In 2008, LeMieux's recounting of his homelessness - typed on a salvaged manual typewriter for almost four years - was published in hardback as "Breakfast at Sally's," a reference to the only diner he could afford: the Salvation Army soup kitchen in Bremerton, Wash.
The 432-page book chronicles a journey from an upper-class lifestyle of boats, big houses and overseas vacation while owning an independent publishing company, to hanging out with dope smokers on the street and hoping for enough gas to keep himself and Willow from freezing.
And its success, including scoring a coveted review in the New York Times, has allowed LeMieux the luxury of looking back and seeing how far he's come because of people who helped and believed.
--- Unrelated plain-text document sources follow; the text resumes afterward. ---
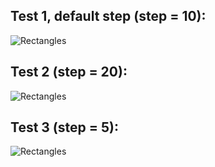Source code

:## Test 1, default step (step = 10): 
![Rectangles](https://user-images.githubusercontent.com/56401799/202000528-9dcac1fe-f252-4da5-aa23-e1f23bc60edc.png)

## Test 2 (step = 20):
![Rectangles](https://user-images.githubusercontent.com/56401799/202000663-1f2c7f05-2d99-4185-90ed-8666382bde9a.png)

## Test 3 (step = 5):
![Rectangles](https://user-images.githubusercontent.com/56401799/202000764-de28fbac-83ae-4f68-b908-fd536f94fbc9.png)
He is bringing his message of hope to Walla Walla on Thursday in a 7 p.m. talk at Whitman College's Cordiner Hall, and is doing so for free. Typically he's paid $5,000 for such speaking engagements, LeMieux said in a recent interview. But when contacted by Walla Walla resident Vic Phillips to help people here see the face of homelessness, he just couldn't say "no," he said.
According to the most recent survey by the Walla Walla Homeless Coalition, the city has more than 500 residents, in 281 families, without a permanent home. While about one-fifth of them stayed in some type of residential shelter, a few told pollsters they had slept in a vehicle, outdoors or in an abandoned building the night before.
When Phillips heard those numbers, he wanted to help bring change in his home town.
"The way to make it better is always the same," LeMieux said. "First of all, recognize what it is, then take steps to change that."
It's a far cry from that day after Christmas in 2002 when LeMieux wanted to commit suicide. The impulse came when the once-conservative publisher and former sportswriter had lost all hope. As the Internet took away the need for his company's specialized publishing, depression set in, deepened by alcohol use.
Gone was his material world. Gone was his wife and even his adult children, according to the author. The only friend he could count on was his dog, a savior weighing less than 10 pounds.
It was only when he was sure he could hear Willow's frantic barking from his old van that LeMieux could pull himself off the Tacoma Narrows bridge in order to save his pup.
And it was the next day that the Salvation Army saved him.
When LeMieux began writing "Breakfast at Sally's," he had no agenda, no plan to change the world, he said. "Not to make money or to change anyone's idea about homelessness."
Nearly a decade after becoming homeless, he still doesn't know why he was compelled to write.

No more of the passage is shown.